Virtually, they could have known that by making a HUGE work by tracing every gun from it's 1st owner to the last, by tracing the contract from person to person.. But they didnt as it would have taken 20years and costed billions..

Even worse, when our parlament passed the new law (2009), they guaranteed gun owners, hunters, and sportsmens associations (who stupidly trusted them..), that they wouldnt be any Federal registration of guns... but a couple a days ago, the parlament voted to have one established.. the Conseil des Etats (2nd chamber) must still accept it, but probably will..

The only problem for them, is that the NEW LAW forget to mention about the contracts made in between 1999 and 2009 (and the fact that they should be kept 10 years), and since the new law totally cancel the old one, every gun owner that purchases or sold a gun from a private citizen in this time, could deny it, and say the police he has no contract or gun, etc..

If a Federal Registration should come, most gun owners think they will only declare the guns they had acquired in a gunshop, and for which the Police already owns a file.. Because most gun owners don't wanna see their guns seized and destroyed in 15 years like it happends in GB...

with their anti-gun agenda, the politicans would make black market explode, and put honest gun owners in the situation they have 3 kind of guns..

The guns they have, the guns they never had, the guns they will never have..

X-Rap
March 22, 2009, 11:17 AM
A better question would have been, what country ensures the RKBA in their Constitution. I believe in that respect we stand alone and most in Washington see that as a barrier that has thawarted most of their desires.
It doesn't mean that they don't claim its irrelavance but so long as it's there it must at least be acknowledged. The other gun owning countries have nothing when the gov. decides to take them.

25 Pdr
March 22, 2009, 12:22 PM
Are there any other countries besides the US that allow their citizens to buy self-loading rifles and handguns, and "hi-cap" mags without registration?

Here in the UK Pistols and Self Loading Centrefire rifles are banned.

In fact you cannot even buy a TV without giving your name and address.We have to buy a yearly licence to own one. It cost £140 (Around $250).

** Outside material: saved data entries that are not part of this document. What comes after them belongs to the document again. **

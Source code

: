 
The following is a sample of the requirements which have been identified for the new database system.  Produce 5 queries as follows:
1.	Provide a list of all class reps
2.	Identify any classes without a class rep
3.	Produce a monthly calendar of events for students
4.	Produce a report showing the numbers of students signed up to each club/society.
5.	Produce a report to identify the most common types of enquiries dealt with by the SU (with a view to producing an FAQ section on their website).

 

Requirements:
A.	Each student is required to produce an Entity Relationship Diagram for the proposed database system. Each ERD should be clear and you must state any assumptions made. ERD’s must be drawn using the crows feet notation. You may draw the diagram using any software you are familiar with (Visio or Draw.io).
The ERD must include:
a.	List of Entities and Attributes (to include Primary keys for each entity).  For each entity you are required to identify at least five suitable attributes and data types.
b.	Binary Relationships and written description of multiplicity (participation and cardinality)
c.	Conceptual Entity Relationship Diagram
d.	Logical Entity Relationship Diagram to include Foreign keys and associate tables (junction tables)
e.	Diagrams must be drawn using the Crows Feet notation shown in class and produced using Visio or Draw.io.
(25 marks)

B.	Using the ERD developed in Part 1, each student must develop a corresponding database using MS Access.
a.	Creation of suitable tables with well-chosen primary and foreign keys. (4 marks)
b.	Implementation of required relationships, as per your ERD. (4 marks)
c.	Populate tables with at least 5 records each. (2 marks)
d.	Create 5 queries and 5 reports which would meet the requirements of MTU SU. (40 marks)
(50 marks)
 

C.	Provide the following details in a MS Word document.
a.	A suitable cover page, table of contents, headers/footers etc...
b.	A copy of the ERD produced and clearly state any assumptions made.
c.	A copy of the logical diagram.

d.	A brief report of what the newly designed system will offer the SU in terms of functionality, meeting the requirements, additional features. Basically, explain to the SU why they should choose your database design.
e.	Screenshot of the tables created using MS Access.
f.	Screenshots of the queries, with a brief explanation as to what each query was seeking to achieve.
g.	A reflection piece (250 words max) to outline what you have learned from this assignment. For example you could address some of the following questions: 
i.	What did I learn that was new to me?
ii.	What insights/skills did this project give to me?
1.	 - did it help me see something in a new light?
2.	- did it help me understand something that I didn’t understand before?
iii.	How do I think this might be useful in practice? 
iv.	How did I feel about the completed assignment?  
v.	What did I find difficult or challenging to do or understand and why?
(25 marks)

If you do not buy a licence they send a couple of Mafia type goons to your home to terrorise you then haul you off to court. People have done gaol time for not complying.

6_gunner
March 22, 2009, 01:36 PM
what country ensures the RKBA in their Constitution

The Mexican constitution recognizes the people's right "to possess and carry arms for their security and self-defense..." Of course, it is ignored just like ours is.

Constitutional guarantees don't count for much if they are ignored.

I'd still be curious to know if any other countries at least keep up the pretense of having a constitutional guarantee of RKBA.

X-Rap
March 22, 2009, 02:07 PM
While the Mex. Constitution has a RKBA article I think it allows for much more infringement than ours.
I think ours has been shreaded over the years but there seems to be enough left to detour total restriction.
Words mean things much to the chagrin of the anti's. Lets hope we can awaken some more of this sleeping giant and fully restore or rights.

Duke of Doubt
March 22, 2009, 02:56 PM
Iraq allows full-auto AK-47s.

I understand that some of the postage stamp countries are remarkably easygoing about firearms. I know one is.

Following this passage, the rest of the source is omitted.